Example 4c
$$ \frac{n(n-1)}{N(N-1)}-\fracpB{n}N^2=\frac{nN(n-1)}{N^2(N-1)}-\frac{n^2(N-1)}{N^2(N-1)} $$
$$ =\frac{n^2N-nN-(n^2N-n^2)}{N^2(N-1)}=\frac{-nN+n^2}{N^2(N-1)}=\frac{-n(N-n)}{N^2(N-1)} $$
7.5.2 Computing Expectations by Conditioning
Let’s look at the first two sentences in this section: “Let us denote by $\evc{X}{Y}$ that function of the random variable $Y$ whose value at $Y=y$ is $\evc{X}{Y=y}$. Note that $\evc{X}{Y}$ is itself a random variable.”

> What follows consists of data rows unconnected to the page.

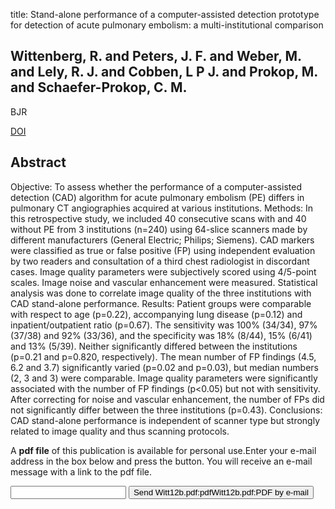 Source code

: title: Stand-alone performance of a computer-assisted detection prototype for detection of acute pulmonary embolism: a multi-institutional comparison

## Wittenberg, R. and Peters, J. F. and Weber, M. and Lely, R. J. and Cobben, L P J. and Prokop, M. and Schaefer-Prokop, C. M.
BJR

<a href="https://doi.org/10.1259/bjr/26769569">DOI</a>

## Abstract
Objective: To assess whether the performance of a computer-assisted detection (CAD) algorithm for acute pulmonary embolism (PE) differs in pulmonary CT angiographies acquired at various institutions. Methods: In this retrospective study, we included 40 consecutive scans with and 40 without PE from 3 institutions (n=240) using 64-slice scanners made by different manufacturers (General Electric; Philips; Siemens). CAD markers were classified as true or false positive (FP) using independent evaluation by two readers and consultation of a third chest radiologist in discordant cases. Image quality parameters were subjectively scored using 4/5-point scales. Image noise and vascular enhancement were measured. Statistical analysis was done to correlate image quality of the three institutions with CAD stand-alone performance. Results: Patient groups were comparable with respect to age (p=0.22), accompanying lung disease (p=0.12) and inpatient/outpatient ratio (p=0.67). The sensitivity was 100% (34/34), 97% (37/38) and 92% (33/36), and the specificity was 18% (8/44), 15% (6/41) and 13% (5/39). Neither significantly differed between the institutions (p=0.21 and p=0.820, respectively). The mean number of FP findings (4.5, 6.2 and 3.7) significantly varied (p=0.02 and p=0.03), but median numbers (2, 3 and 3) were comparable. Image quality parameters were significantly associated with the number of FP findings (p<0.05) but not with sensitivity. After correcting for noise and vascular enhancement, the number of FPs did not significantly differ between the three institutions (p=0.43). Conclusions: CAD stand-alone performance is independent of scanner type but strongly related to image quality and thus scanning protocols.

A <b>pdf file</b> of this publication is available for personal use.Enter your e-mail address in the box below and press the button. You will receive an e-mail message with a link to the pdf file.
<form action="sender.php">  <input type="text" name="email">  <input type="submit" value="Send Witt12b.pdf:pdfWitt12b.pdf:PDF by e-mail"></form> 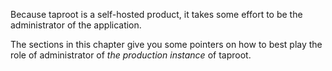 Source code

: Because taproot is a self-hosted product, it takes some effort to be the administrator of the application.

The sections in this chapter give you some pointers on how to best play the role of administrator of *the production instance* of taproot.

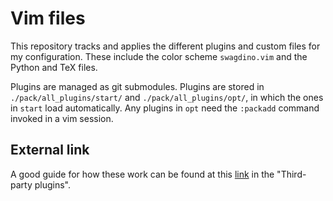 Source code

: # Vim files
This repository tracks and applies the different plugins and custom files for my configuration.
These include the color scheme `swagdino.vim` and the Python and TeX files.

Plugins are managed as git submodules.
Plugins are stored in `./pack/all_plugins/start/` and `./pack/all_plugins/opt/`, in which the ones in `start` load automatically.
Any plugins in `opt` need the `:packadd` command invoked in a vim session.

## External link
A good guide for how these work can be found at this [link](https://begriffs.com/posts/2019-07-19-history-use-vim.html?hn=3) in the "Third-party plugins".

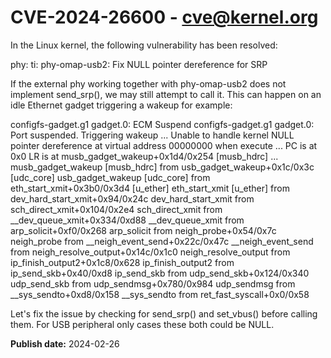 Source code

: # CVE-2024-26600 - cve@kernel.org

In the Linux kernel, the following vulnerability has been resolved:

phy: ti: phy-omap-usb2: Fix NULL pointer dereference for SRP

If the external phy working together with phy-omap-usb2 does not implement
send_srp(), we may still attempt to call it. This can happen on an idle
Ethernet gadget triggering a wakeup for example:

configfs-gadget.g1 gadget.0: ECM Suspend
configfs-gadget.g1 gadget.0: Port suspended. Triggering wakeup
...
Unable to handle kernel NULL pointer dereference at virtual address
00000000 when execute
...
PC is at 0x0
LR is at musb_gadget_wakeup+0x1d4/0x254 [musb_hdrc]
...
musb_gadget_wakeup [musb_hdrc] from usb_gadget_wakeup+0x1c/0x3c [udc_core]
usb_gadget_wakeup [udc_core] from eth_start_xmit+0x3b0/0x3d4 [u_ether]
eth_start_xmit [u_ether] from dev_hard_start_xmit+0x94/0x24c
dev_hard_start_xmit from sch_direct_xmit+0x104/0x2e4
sch_direct_xmit from __dev_queue_xmit+0x334/0xd88
__dev_queue_xmit from arp_solicit+0xf0/0x268
arp_solicit from neigh_probe+0x54/0x7c
neigh_probe from __neigh_event_send+0x22c/0x47c
__neigh_event_send from neigh_resolve_output+0x14c/0x1c0
neigh_resolve_output from ip_finish_output2+0x1c8/0x628
ip_finish_output2 from ip_send_skb+0x40/0xd8
ip_send_skb from udp_send_skb+0x124/0x340
udp_send_skb from udp_sendmsg+0x780/0x984
udp_sendmsg from __sys_sendto+0xd8/0x158
__sys_sendto from ret_fast_syscall+0x0/0x58

Let's fix the issue by checking for send_srp() and set_vbus() before
calling them. For USB peripheral only cases these both could be NULL.

**Publish date:** 2024-02-26
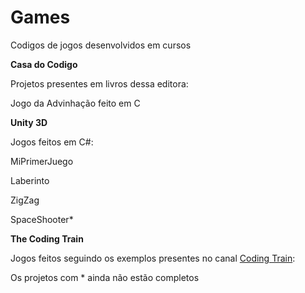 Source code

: # Games
Codigos de jogos desenvolvidos em cursos

**Casa do Codigo**

Projetos presentes em livros dessa editora:

Jogo da Advinhação feito em C

**Unity 3D**

Jogos feitos em C#:

MiPrimerJuego

Laberinto

ZigZag

SpaceShooter*

**The Coding Train**

Jogos feitos seguindo os exemplos presentes no canal [Coding Train](https://www.youtube.com/user/shiffman/playlists):

Os projetos com * ainda não estão completos
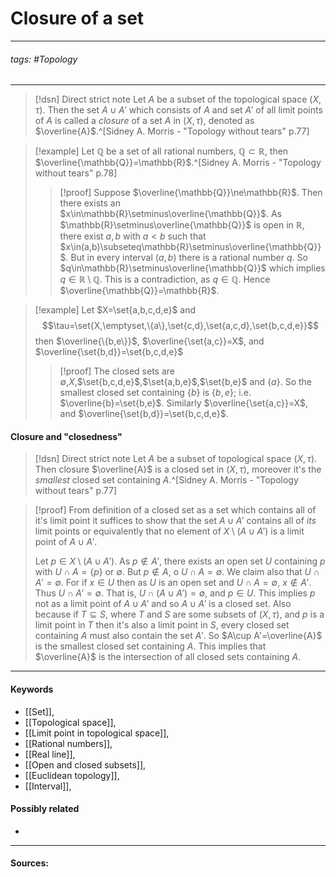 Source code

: # Closure of a set
***
###### tags: #Topology 
***
>[!dsn] Direct strict note
>Let $A$ be a subset of the topological space $(X,\tau)$. Then the set $A\cup A'$ which consists of $A$ and set $A'$ of all limit points of $A$ is called a *closure* of a set $A$ in $(X,\tau)$, denoted as $\overline{A}$.^[Sidney A. Morris - "Topology without tears" p.77]


>[!example] 
>Let $\mathbb{Q}$ be a set of all rational numbers, $\mathbb{Q}\subset\mathbb{R}$, then $\overline{\mathbb{Q}}=\mathbb{R}$.^[Sidney A. Morris - "Topology without tears" p.78]
>>[!proof]
>>Suppose $\overline{\mathbb{Q}}\ne\mathbb{R}$. Then there exists an $x\in\mathbb{R}\setminus\overline{\mathbb{Q}}$. As $\mathbb{R}\setminus\overline{\mathbb{Q}}$ is open in $\mathbb{R}$, there exist $a,b$ with $a<b$ such that $x\in(a,b)\subseteq\mathbb{R}\setminus\overline{\mathbb{Q}}$. But in every interval $(a,b)$ there is a rational number $q$. So $q\in\mathbb{R}\setminus\overline{\mathbb{Q}}$ which implies $q\in\mathbb{R}\setminus\mathbb{Q}$. This is a contradiction, as $q\in\mathbb{Q}$. Hence $\overline{\mathbb{Q}}=\mathbb{R}$.

>[!example]
>Let $X=\set{a,b,c,d,e}$ and 
>$$\tau=\set{X,\emptyset,\{a\},\set{c,d},\set{a,c,d},\set{b,c,d,e}}$$
>then $\overline{\{b,e\}}$, $\overline{\set{a,c}}=X$, and $\overline{\set{b,d}}=\set{b,c,d,e}$
>>[!proof]
>>The closed sets are $\emptyset$,$X$,$\set{b,c,d,e}$,$\set{a,b,e}$,$\set{b,e}$ and $\{a\}$. So the smallest closed set containing $\{b\}$ is $\{b,e\}$; i.e. $\overline{b}=\set{b,e}$. Similarly $\overline{\set{a,c}}=X$, and $\overline{\set{b,d}}=\set{b,c,d,e}$.

#### Closure and "closedness"
>[!dsn] Direct strict note
>Let $A$ be a subset of topological space $(X,\tau)$. Then closure $\overline{A}$ is a closed set in $(X,\tau)$, moreover it's the *smallest* closed set containing $A$.^[Sidney A. Morris - "Topology without tears" p.77]

>[!proof]
>From definition of a closed set as a set which contains all of it's limit point it suffices to show that the set $A\cup A'$ contains all of *its* limit points or equivalently that no element of $X\setminus(A\cup A')$ is a limit point of $A\cup A'$.
>
>Let $p\in X\setminus(A\cup A')$. As $p\notin A'$, there exists an open set $U$ containing $p$ with $U\cap A=\{p\}$ or $\emptyset$. But $p\notin A$, o $U\cap A=\emptyset$. We claim also that $U\cap A'=\emptyset$. For if $x\in U$ then as $U$ is an open set and $U\cap A=\emptyset$, $x\notin A'$. Thus $U\cap A'=\emptyset$. That is, $U\cap(A\cup A')=\emptyset$, and $p\in U$. This implies $p$ not as a limit point of $A\cup A'$ and so $A\cup A'$ is a closed set.
>Also because if $T\subseteq S$, where $T$ and $S$ are some subsets of $(X,\tau)$, and $p$ is a limit point in $T$ then it's also a limit point in $S$, every closed set containing $A$ must also contain the set $A'$. So $A\cup A'=\overline{A}$ is the smallest closed set containing $A$. This implies that $\overline{A}$ is the intersection of all closed sets containing $A$.
***
#### Keywords
- [[Set]],
- [[Topological space]],
- [[Limit point in topological space]],
- [[Rational numbers]],
- [[Real line]],
- [[Open and closed subsets]],
- [[Euclidean topology]],
- [[Interval]],
#### Possibly related
- 
***
#### Sources:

This might be a bit more clear: define $\phi_X(\wt)=\evc{X}{\wt}$ as follows
$$ \phi_X(Y=y)\equiv\Ecwrt{X|Y}{X}{Y=y}\equiv\cases{\int_{-\infty}^{\infty}x\pdfa{x|y}{X|Y}dx=\int_{-\infty}^{\infty}x\frac{\pdf{x,y}}{\pdfa{y}{Y}}dx&X\text{ continuous}\\\sum_{x}xp_{X\bar Y}(x\bar y)=\sum_xx\frac{p(x,y)}{p_{Y}(y)}&X\text{ discrete}} $$
Then $\phi_X(\wt)=\evc{X}{\wt}$ is a function of a random variable. Since a function of a random variable is itself a random variable, I think this makes it a bit more clear that $\phi_X(Y)=\evc{X}{Y}$ is a random variable.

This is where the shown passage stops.